● **Try it**
Check every line of the data for the string "FTAM" and copy the ones that have it.

Top of Listed entries

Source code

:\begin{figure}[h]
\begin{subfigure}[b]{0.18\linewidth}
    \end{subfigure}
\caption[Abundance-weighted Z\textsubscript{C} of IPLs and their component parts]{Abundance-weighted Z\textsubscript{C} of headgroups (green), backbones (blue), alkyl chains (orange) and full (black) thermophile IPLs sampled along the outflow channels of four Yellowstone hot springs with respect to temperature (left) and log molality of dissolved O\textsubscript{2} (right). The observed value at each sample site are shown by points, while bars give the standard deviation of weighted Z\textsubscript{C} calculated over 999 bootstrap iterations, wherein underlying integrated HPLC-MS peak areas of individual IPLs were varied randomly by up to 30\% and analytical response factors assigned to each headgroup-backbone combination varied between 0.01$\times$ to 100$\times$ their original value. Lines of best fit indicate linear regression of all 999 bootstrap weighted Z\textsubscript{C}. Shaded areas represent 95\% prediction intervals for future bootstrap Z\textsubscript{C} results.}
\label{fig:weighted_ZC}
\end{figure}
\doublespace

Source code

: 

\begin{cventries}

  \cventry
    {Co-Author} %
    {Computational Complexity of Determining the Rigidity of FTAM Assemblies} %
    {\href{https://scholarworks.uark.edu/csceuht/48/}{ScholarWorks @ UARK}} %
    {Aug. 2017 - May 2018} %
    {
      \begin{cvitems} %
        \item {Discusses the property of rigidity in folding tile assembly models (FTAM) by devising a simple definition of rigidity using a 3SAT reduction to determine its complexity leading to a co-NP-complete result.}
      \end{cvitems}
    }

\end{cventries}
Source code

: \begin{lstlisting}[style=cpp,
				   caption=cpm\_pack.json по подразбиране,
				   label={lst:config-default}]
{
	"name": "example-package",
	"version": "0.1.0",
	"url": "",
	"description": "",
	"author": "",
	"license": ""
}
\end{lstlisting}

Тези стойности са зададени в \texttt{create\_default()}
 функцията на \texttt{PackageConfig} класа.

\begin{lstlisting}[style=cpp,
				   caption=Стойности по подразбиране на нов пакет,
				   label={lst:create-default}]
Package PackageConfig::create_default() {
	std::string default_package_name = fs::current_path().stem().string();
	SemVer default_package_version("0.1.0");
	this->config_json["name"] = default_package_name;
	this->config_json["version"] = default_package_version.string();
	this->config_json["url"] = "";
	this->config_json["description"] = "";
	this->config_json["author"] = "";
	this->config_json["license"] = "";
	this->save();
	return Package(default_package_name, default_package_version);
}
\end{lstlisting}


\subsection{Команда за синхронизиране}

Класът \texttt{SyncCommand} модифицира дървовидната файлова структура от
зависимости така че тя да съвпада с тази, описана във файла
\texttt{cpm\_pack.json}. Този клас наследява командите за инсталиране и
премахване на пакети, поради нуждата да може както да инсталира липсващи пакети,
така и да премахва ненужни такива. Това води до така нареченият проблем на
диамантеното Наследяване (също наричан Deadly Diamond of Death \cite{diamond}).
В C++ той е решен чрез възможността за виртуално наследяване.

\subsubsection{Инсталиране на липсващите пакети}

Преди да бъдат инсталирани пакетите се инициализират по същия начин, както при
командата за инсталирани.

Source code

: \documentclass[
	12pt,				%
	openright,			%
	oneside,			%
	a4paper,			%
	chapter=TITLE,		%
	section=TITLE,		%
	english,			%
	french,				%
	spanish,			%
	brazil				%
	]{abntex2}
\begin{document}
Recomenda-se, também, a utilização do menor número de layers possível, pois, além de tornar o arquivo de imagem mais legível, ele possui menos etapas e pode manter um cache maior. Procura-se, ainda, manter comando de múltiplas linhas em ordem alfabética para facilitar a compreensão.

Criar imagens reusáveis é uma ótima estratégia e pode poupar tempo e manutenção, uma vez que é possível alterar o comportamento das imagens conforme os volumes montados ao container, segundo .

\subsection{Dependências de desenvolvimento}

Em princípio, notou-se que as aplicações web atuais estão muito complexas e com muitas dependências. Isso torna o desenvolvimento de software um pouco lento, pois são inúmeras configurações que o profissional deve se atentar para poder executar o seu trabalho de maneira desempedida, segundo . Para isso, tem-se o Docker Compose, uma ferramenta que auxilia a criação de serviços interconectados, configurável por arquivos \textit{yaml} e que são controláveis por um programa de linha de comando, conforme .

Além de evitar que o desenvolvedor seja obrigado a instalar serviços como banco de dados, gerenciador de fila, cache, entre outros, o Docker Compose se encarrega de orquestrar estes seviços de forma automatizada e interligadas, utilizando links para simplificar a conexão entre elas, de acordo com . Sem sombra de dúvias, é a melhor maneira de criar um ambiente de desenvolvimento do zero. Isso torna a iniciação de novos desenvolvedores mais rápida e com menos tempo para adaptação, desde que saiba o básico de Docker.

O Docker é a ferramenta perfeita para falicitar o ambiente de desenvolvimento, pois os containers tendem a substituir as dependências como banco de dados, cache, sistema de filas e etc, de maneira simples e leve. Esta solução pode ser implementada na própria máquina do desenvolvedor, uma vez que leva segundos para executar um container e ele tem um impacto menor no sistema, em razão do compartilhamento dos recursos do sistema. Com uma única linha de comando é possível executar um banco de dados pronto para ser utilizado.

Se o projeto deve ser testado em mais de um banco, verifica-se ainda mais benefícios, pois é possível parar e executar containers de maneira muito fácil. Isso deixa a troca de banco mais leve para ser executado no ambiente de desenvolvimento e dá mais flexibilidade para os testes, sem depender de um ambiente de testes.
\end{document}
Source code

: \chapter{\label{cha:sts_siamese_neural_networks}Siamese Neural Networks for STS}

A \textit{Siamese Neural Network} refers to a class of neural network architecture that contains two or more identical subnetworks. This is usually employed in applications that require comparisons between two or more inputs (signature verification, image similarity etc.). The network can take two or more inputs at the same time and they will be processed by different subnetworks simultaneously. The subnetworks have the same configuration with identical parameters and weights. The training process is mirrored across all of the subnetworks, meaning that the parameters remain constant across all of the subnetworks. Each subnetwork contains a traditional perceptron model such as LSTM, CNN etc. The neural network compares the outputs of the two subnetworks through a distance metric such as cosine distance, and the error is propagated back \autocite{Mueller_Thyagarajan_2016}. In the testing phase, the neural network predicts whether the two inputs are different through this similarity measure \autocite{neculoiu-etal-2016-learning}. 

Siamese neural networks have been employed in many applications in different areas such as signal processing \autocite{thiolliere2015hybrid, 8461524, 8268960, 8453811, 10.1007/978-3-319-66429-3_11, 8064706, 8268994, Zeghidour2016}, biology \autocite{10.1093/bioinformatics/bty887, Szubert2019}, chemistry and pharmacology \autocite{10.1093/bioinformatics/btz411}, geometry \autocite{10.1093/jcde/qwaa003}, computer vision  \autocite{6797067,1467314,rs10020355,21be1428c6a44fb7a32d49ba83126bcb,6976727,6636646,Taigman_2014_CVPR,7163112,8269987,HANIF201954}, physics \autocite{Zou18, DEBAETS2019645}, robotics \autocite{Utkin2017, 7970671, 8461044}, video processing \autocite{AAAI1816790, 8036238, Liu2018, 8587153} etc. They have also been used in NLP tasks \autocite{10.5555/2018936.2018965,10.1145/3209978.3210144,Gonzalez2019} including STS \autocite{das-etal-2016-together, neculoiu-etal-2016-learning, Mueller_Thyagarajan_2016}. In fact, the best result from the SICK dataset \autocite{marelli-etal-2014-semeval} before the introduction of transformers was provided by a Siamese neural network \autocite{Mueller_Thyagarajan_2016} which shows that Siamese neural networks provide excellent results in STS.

Bottom of Listed entries

● **Final answer**
    {Computational Complexity of Determining the Rigidity of FTAM Assemblies} %
        \item {Discusses the property of rigidity in folding tile assembly models (FTAM) by devising a simple definition of rigidity using a 3SAT reduction to determine its complexity leading to a co-NP-complete result.}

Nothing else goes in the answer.